═══ Source data

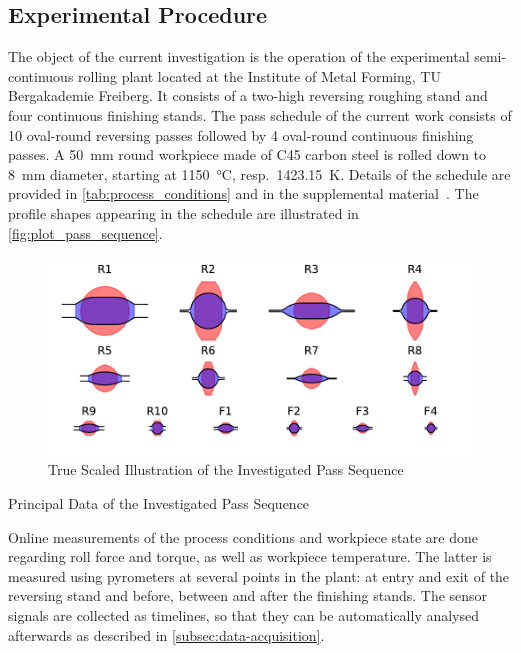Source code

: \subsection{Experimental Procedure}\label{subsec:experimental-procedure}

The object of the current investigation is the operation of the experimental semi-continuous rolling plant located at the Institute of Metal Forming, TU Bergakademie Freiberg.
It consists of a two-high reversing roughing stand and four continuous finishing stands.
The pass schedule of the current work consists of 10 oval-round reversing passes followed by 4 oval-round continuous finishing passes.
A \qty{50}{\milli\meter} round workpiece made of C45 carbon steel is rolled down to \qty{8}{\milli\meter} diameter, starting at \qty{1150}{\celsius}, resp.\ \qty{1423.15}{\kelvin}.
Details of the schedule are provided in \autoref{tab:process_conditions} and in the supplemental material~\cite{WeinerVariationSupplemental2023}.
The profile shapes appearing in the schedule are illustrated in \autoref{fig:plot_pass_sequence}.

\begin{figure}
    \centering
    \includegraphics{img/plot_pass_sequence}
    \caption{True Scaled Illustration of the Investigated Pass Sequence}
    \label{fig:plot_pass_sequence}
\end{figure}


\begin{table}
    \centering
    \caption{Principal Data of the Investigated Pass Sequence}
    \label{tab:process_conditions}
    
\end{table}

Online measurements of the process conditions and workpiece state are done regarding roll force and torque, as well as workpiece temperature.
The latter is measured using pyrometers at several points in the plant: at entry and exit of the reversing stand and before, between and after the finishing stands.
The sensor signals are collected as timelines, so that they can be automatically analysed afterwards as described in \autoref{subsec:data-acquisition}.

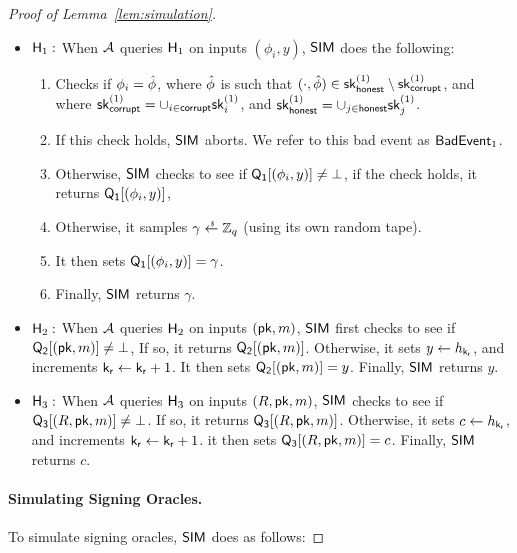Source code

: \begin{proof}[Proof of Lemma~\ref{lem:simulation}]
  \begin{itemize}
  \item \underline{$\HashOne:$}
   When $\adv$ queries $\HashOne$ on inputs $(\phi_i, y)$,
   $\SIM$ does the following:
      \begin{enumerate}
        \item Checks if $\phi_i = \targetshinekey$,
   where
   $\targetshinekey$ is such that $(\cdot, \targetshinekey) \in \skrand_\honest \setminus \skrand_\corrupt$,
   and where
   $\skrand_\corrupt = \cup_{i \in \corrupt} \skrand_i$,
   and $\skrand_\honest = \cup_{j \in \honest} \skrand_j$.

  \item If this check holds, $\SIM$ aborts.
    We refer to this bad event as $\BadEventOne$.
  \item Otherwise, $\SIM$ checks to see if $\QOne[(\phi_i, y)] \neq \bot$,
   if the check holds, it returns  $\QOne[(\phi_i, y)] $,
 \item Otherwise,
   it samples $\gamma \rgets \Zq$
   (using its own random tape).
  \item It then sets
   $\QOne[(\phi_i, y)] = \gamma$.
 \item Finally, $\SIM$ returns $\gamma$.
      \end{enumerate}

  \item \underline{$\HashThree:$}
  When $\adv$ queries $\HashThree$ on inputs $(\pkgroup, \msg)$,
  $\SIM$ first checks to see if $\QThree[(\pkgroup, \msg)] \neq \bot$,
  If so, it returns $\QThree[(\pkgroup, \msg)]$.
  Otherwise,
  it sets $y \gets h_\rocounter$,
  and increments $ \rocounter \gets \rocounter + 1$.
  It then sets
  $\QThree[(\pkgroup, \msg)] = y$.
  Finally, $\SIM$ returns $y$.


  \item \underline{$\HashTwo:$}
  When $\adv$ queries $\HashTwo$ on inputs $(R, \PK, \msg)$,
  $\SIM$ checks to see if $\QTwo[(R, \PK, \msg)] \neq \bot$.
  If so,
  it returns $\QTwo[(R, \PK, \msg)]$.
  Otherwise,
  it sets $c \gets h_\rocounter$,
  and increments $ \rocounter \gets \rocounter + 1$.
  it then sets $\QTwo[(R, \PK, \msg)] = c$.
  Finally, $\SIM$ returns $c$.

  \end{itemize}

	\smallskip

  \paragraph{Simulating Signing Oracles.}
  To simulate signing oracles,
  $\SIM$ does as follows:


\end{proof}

══════

• Task description: The answer is every line in the data where the word "QTwo" appears.

• Problem solution:
  $\SIM$ checks to see if $\QTwo[(R, \PK, \msg)] \neq \bot$.
  it returns $\QTwo[(R, \PK, \msg)]$.
  it then sets $\QTwo[(R, \PK, \msg)] = c$.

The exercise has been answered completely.